1.1 – Il ricorso è fondato, posto che all’atto della cancellazione di una società, per i rapporti facenti capo a questa e ancora pendenti dopo la cancellazione dal registro delle imprese si determina un fenomeno successorio in capo ai soci, anche per i debiti non definiti in sede di bilancio finale di liquidazione, nei quali essi succedono ciascuno nei limiti della quota di partecipazione (Cass., Sez. V, 11 giugno 2019, n. 15637; Cass., Sez. I, 4 luglio 2018, n. 17492; Cass., Sez. U., 12 marzo 2013, n. 6070).

1.2 – Fondata è anche la censura in relazione alla sentenza di appello, nella parte in cui ha ritenuto che l’avviso potesse essere diretto contro i soci “nei limiti in cui risultassero distribuiti utili in sede di bilancio finale di liquidazione”, posto che – sulla scorta dell’insegnamento delle Sezioni Unite – “il successore che risponde solo intra vires dei debiti trasmessigli non cessa, per questo, di essere un successore; e se il suaccennato limite di responsabilità dovesse rendere evidente l’inutilità per il creditore di far valere le proprie ragioni nei confronti del socio, ciò si rifletterebbe sul requisito dell’interesse ad agire (ma si tenga presente che il creditore potrebbe avere comunque interesse all’accertamento del proprio diritto, ad esempio in funzione dell’escussione di garanzie) ma non sulla legittimazione passiva del socio medesimo” (per esteso, Cass., Sez. U., 12 marzo 2013, n. 6070).

1.3 – Benchè questo principio sia negato da parte della giurisprudenza successiva che, richiamandosi a Cass., Sez. V, 16 maggio 2012, n. 7676 (precedente la richiamata pronuncia delle Sezioni Unite), afferma che la sussistenza di un residuo attivo di liquidazione sia fatto costitutivo della domanda proposta nei confronti dei soci quali legittimati a contraddire alla domanda proposta nei confronti della società (Cass., Sez.
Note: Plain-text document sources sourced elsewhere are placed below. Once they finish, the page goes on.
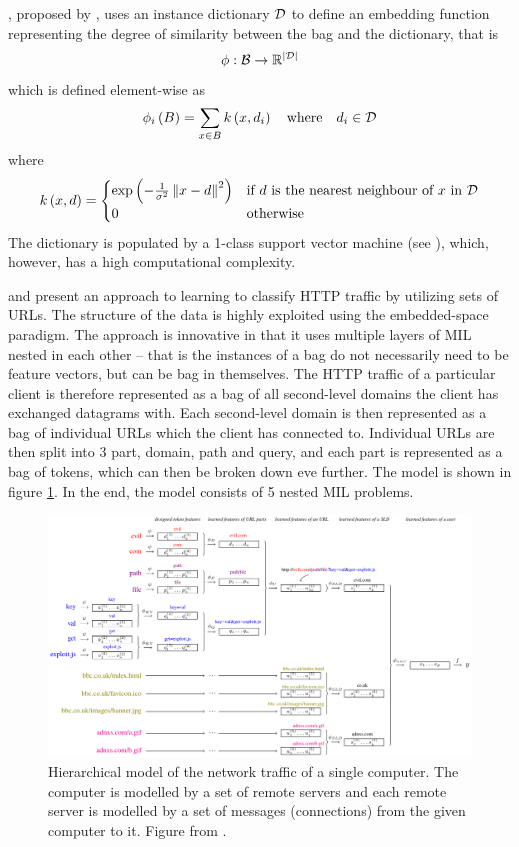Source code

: , proposed by \cite{chen_miles:_2006}, uses an instance dictionary \( \mathcal{D} \) to define an embedding function representing the degree of similarity between the bag and the dictionary, that is
\[ \phi : \mathcal{B} \to \mathbb{R}^{\left\lvert \mathcal{D} \right\rvert} \]
which is defined element-wise as
\[ \phi_i \left( B \right) = \sum_{x \in B} k \left( x, d_i \right) \quad \text{where} \quad d_i \in \mathcal{D} \]
where
\[ k \left( x, d \right) = \begin{cases}
		\exp \left( - \frac{1}{\sigma^2} \left\lVert x - d \right\rVert^2 \right) &\text{if } d \text{ is the nearest neighbour of } x \text{ in } \mathcal{D} \\
		0 &\text{otherwise}
	\end{cases} \]
The dictionary is populated by a 1-class support vector machine (see \cite{zhu_1-norm_2004}), which, however, has a high computational complexity.

\cite{pevny_nested_2020} and \cite{dedic_hierarchicke_2017} present an approach to learning to classify HTTP traffic by utilizing sets of URLs. The structure of the data is highly exploited using the embedded-space paradigm. The approach is innovative in that it uses multiple layers of MIL nested in each other -- that is the instances of a bag do not necessarily need to be feature vectors, but can be bag in themselves. The HTTP traffic of a particular client is therefore represented as a bag of all second-level domains the client has exchanged datagrams with. Each second-level domain is then represented as a bag of individual URLs which the client has connected to. Individual URLs are then split into 3 part, domain, path and query, and each part is represented as a bag of tokens, which can then be broken down eve further. The model is shown in figure \ref{fig:HTTP-paper}. In the end, the model consists of 5 nested MIL problems.

\begin{figure}
	\centering
	\includegraphics[width=\textwidth]{images/HTTP-paper/HTTP-paper.pdf}
	\caption{Hierarchical model of the network traffic of a single computer. The computer is modelled by a set of remote servers and each remote server is modelled by a set of messages (connections) from the given computer to it. Figure from \cite{pevny_nested_2020}.}\label{fig:HTTP-paper}
\end{figure}

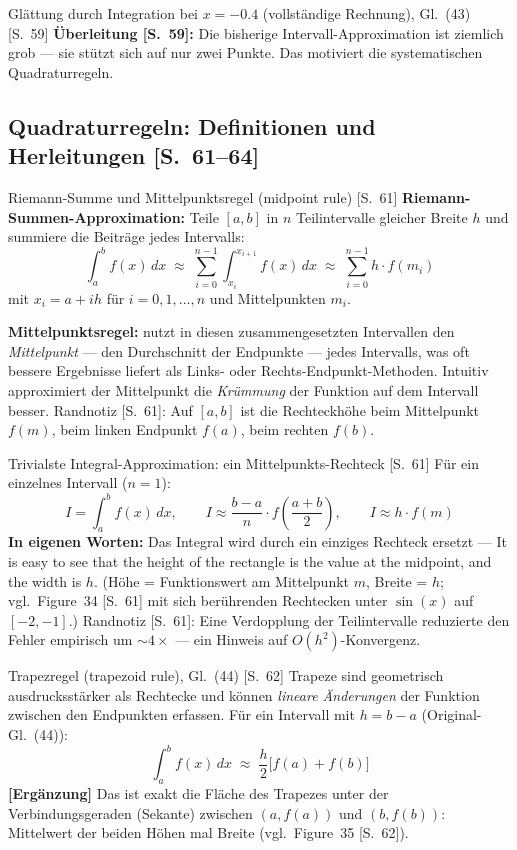 \begin{bspbox}{Glättung durch Integration bei $x = -0.4$ (vollständige Rechnung), Gl.~(43) [S.~59]}
\medskip
\textbf{Überleitung [S.~59]:} Die bisherige Intervall-Approximation ist ziemlich grob
--- sie stützt sich auf nur zwei Punkte. Das motiviert die systematischen
Quadraturregeln.
\end{bspbox}

\subsection{Quadraturregeln: Definitionen und Herleitungen [S.~61--64]}

\begin{defbox}{Riemann-Summe und Mittelpunktsregel (midpoint rule) [S.~61]}
\textbf{Riemann-Summen-Approximation:} Teile $[a,b]$ in $n$ Teilintervalle gleicher
Breite $h$ und summiere die Beiträge jedes Intervalls:
\[
  \int_a^b f(x)\,dx \;\approx\; \sum_{i=0}^{n-1} \int_{x_i}^{x_{i+1}} f(x)\,dx
  \;\approx\; \sum_{i=0}^{n-1} h \cdot f(m_i)
\]
mit $x_i = a + ih$ für $i = 0, 1, \ldots, n$ und Mittelpunkten $m_i$.

\medskip
\textbf{Mittelpunktsregel:} nutzt in diesen zusammengesetzten Intervallen den
\emph{Mittelpunkt} --- den Durchschnitt der Endpunkte --- jedes Intervalls, was oft
bessere Ergebnisse liefert als Links- oder Rechts-Endpunkt-Methoden. Intuitiv
approximiert der Mittelpunkt die \emph{Krümmung} der Funktion auf dem Intervall
besser. Randnotiz [S.~61]: Auf $[a,b]$ ist die Rechteckhöhe beim Mittelpunkt $f(m)$,
beim linken Endpunkt $f(a)$, beim rechten $f(b)$.
\end{defbox}

\begin{satzbox}{Trivialste Integral-Approximation: ein Mittelpunkts-Rechteck [S.~61]}
Für ein einzelnes Intervall ($n = 1$):
\[
  I = \int_a^b f(x)\,dx, \qquad
  I \approx \frac{b-a}{n} \cdot f\!\left(\frac{a+b}{2}\right), \qquad
  I \approx h \cdot f(m)
\]
\textbf{In eigenen Worten:} Das Integral wird durch ein einziges Rechteck ersetzt ---
\glqq It is easy to see that the height of the rectangle is the value at the midpoint,
and the width is $h$.\grqq{} (Höhe = Funktionswert am Mittelpunkt $m$, Breite = $h$;
vgl.\ Figure~34 [S.~61] mit sich berührenden Rechtecken unter $\sin(x)$ auf
$[-2,-1]$.) Randnotiz [S.~61]: Eine Verdopplung der Teilintervalle reduzierte den
Fehler empirisch um $\sim 4\times$ --- ein Hinweis auf $O(h^2)$-Konvergenz.
\end{satzbox}

\begin{defbox}{Trapezregel (trapezoid rule), Gl.~(44) [S.~62]}
Trapeze sind geometrisch ausdrucksstärker als Rechtecke und können \emph{lineare
Änderungen} der Funktion zwischen den Endpunkten erfassen. Für ein Intervall mit
$h = b - a$ (Original-Gl.~(44)):
\[
  \int_a^b f(x)\,dx \;\approx\; \frac{h}{2}\bigl[f(a) + f(b)\bigr] \tag{44}
\]
\textbf{[Ergänzung]} Das ist exakt die Fläche des Trapezes unter der
Verbindungsgeraden (Sekante) zwischen $(a, f(a))$ und $(b, f(b))$: Mittelwert der
beiden Höhen mal Breite (vgl.\ Figure~35 [S.~62]).
\end{defbox}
V, 26 giugno 2015, n. 1325ò; Cass., Sez. I, 22 giugno 2017, n. 15474; Cass., Sez. I, 6 dicembre 2019, n. 31933), tale principio è seguito dalla giurisprudenza maggioritaria, secondo cui il limite di responsabilità degli stessi di cui all’art. 2495 c.c. non incide sulla loro legittimazione processuale ma, al più, sull’interesse ad agire dei creditori sociali, interesse che, tuttavia, non è di per sè escluso dalla circostanza che i soci non abbiano partecipato utilmente alla ripartizione finale, potendo, ad esempio, sussistere beni e diritti che, sebbene non ricompresi nel bilancio di liquidazione della società estinta, si siano trasferiti ai soci (Cass., Sez. V, 8 marzo 2017, n. 5988; Cass., Sez. V, 7 aprile 2017, n. 9094; Cass., Sez. V, 16 giugno 2017, n. 15035; Sez. V, 24 gennaio 2018, n. 1713; Cass., Sez. V, 19 aprile 2018, n. 9672; Cass., Sez. VI, 5 giugno 2018, n. 14446; Cass., Sez. V, 16 gennaio 2019, n. 897; Cass., Sez. V, 18 dicembre 2019, n. 33582).
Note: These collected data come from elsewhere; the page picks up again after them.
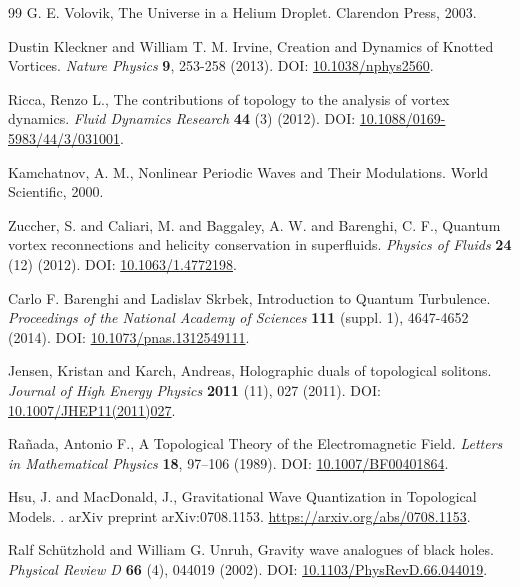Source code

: \documentclass[a4paper, aps,preprint,superscriptaddress, 12pt]{revtex4}
\begin{document}
\begin{thebibliography}{99}
G. E. Volovik,
\newblock The Universe in a Helium Droplet.
\newblock Clarendon Press, 2003.


Dustin Kleckner and William T. M. Irvine,
\newblock Creation and Dynamics of Knotted Vortices.
\textit{Nature Physics} \textbf{9}, 253-258 (2013).
\newblock DOI: \href{https://doi.org/10.1038/nphys2560}{10.1038/nphys2560}.


Ricca, Renzo L.,
\newblock The contributions of topology to the analysis of vortex dynamics.
\textit{Fluid Dynamics Research} \textbf{44} (3) (2012).
\newblock DOI: \href{https://doi.org/10.1088/0169-5983/44/3/031001}{10.1088/0169-5983/44/3/031001}.


Kamchatnov, A. M.,
\newblock Nonlinear Periodic Waves and Their Modulations.
\newblock World Scientific, 2000.


Zuccher, S. and Caliari, M. and Baggaley, A. W. and Barenghi, C. F.,
\newblock Quantum vortex reconnections and helicity conservation in superfluids.
\textit{Physics of Fluids} \textbf{24} (12) (2012).
\newblock DOI: \href{https://doi.org/10.1063/1.4772198}{10.1063/1.4772198}.


Carlo F. Barenghi and Ladislav Skrbek,
\newblock Introduction to Quantum Turbulence.
\textit{Proceedings of the National Academy of Sciences} \textbf{111} (suppl. 1), 4647-4652 (2014).
\newblock DOI: \href{https://doi.org/10.1073/pnas.1312549111}{10.1073/pnas.1312549111}.


Jensen, Kristan and Karch, Andreas,
\newblock Holographic duals of topological solitons.
\textit{Journal of High Energy Physics} \textbf{2011} (11), 027 (2011).
\newblock DOI: \href{https://doi.org/10.1007/JHEP11(2011)027}{10.1007/JHEP11(2011)027}.


Ra\~nada, Antonio F.,
\newblock A Topological Theory of the Electromagnetic Field.
\textit{Letters in Mathematical Physics} \textbf{18}, 97--106 (1989).
\newblock DOI: \href{https://doi.org/10.1007/BF00401864}{10.1007/BF00401864}.


Hsu, J. and MacDonald, J.,
\newblock Gravitational Wave Quantization in Topological Models.
.
\newblock arXiv preprint arXiv:0708.1153.
\newblock \url{https://arxiv.org/abs/0708.1153}.


Ralf Schützhold and William G. Unruh,
\newblock Gravity wave analogues of black holes.
\textit{Physical Review D} \textbf{66} (4), 044019 (2002).
\newblock DOI: \href{https://doi.org/10.1103/PhysRevD.66.044019}{10.1103/PhysRevD.66.044019}.



\end{thebibliography}
\end{document}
1.3.1 – Tale interpretazione appare condivisibile, posto che, come statuito dalle Sezioni Unite, il creditore potrebbe avere interesse al mero accertamento del diritto e che l’eventuale insussistenza di attivo distribuito potrebbe incidere sulla esigibilità del credito in fase esecutiva.
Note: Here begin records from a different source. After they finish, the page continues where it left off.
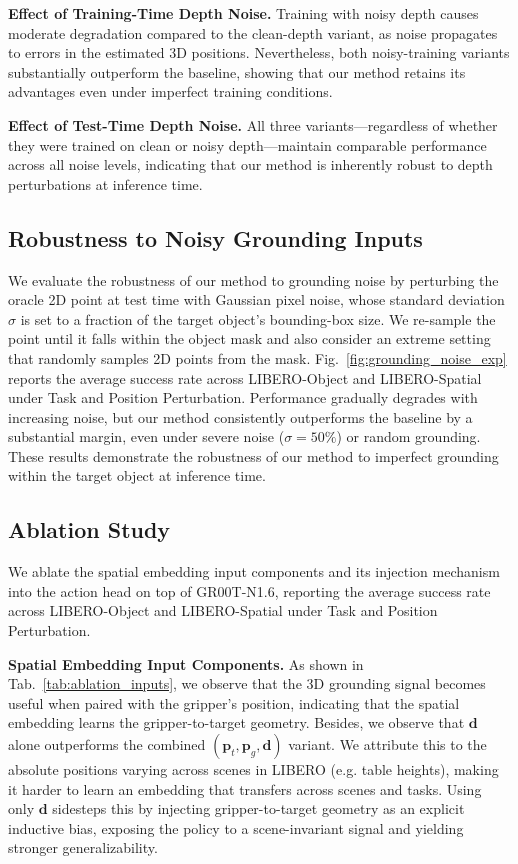  
\noindent\textbf{Effect of Training-Time Depth Noise.} Training with noisy depth causes moderate degradation compared to the clean-depth variant, as noise propagates to errors in the estimated 3D positions. Nevertheless, both noisy-training variants substantially outperform the baseline, showing that our method retains its advantages even under imperfect training conditions.

\noindent\textbf{Effect of Test-Time Depth Noise.} All three variants---regardless of whether they were trained on clean or noisy depth---maintain comparable performance across all noise levels, indicating that our method is inherently robust to depth perturbations at inference time.

\subsection{Robustness to Noisy Grounding Inputs}
\label{sec:gnd_noise_exp}
 
We evaluate the robustness of our method to grounding noise by perturbing the oracle 2D point at test time with Gaussian pixel noise, whose standard deviation $\sigma$ is set to a fraction of the target object's bounding-box size. We re-sample the point until it falls within the object mask and also consider an extreme setting that randomly samples 2D points from the mask. 
Fig.~\ref{fig:grounding_noise_exp} reports the average success rate across LIBERO-Object and LIBERO-Spatial under Task and Position Perturbation.
Performance gradually degrades with increasing noise, but our method consistently outperforms the baseline by a substantial margin, even under severe noise ($\sigma=50\%$) or random grounding. These results demonstrate the robustness of our method to imperfect grounding within the target object at inference time.

\subsection{Ablation Study}

We ablate the spatial embedding input components and its injection mechanism into the action head on top of GR00T-N1.6, reporting the average success rate across LIBERO-Object and LIBERO-Spatial under Task and Position Perturbation.

\noindent\textbf{Spatial Embedding Input Components.}
As shown in Tab.~\ref{tab:ablation_inputs}, we observe that the 3D grounding signal becomes useful when paired with the gripper's position, indicating that the spatial embedding learns the gripper-to-target geometry. Besides, we observe that $\mathbf{d}$ alone outperforms the combined $(\mathbf{p}_t, \mathbf{p}_g, \mathbf{d})$ variant. We attribute this to the absolute positions varying across scenes in LIBERO (e.g. table heights), making it harder to learn an embedding that transfers across scenes and tasks. Using only $\mathbf{d}$ sidesteps this by injecting gripper-to-target geometry as an explicit inductive bias, exposing the policy to a scene-invariant signal and yielding stronger generalizability.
2 – La sentenza impugnata non si è attenuta a tale principio per cui va cassata, con rinvio al giudice a quo, in diversa composizione, anche per la liquidazione delle spese del giudizio di legittimità.

PQM

La Corte accoglie il ricorso, cassa la sentenza impugnata con rinvio alla CTR del Lazio, in diversa composizione, anche per la liquidazione delle spese del giudizio di legittimità.

Così deciso in Roma, nell’adunanza camerale, il 29 gennaio 2020.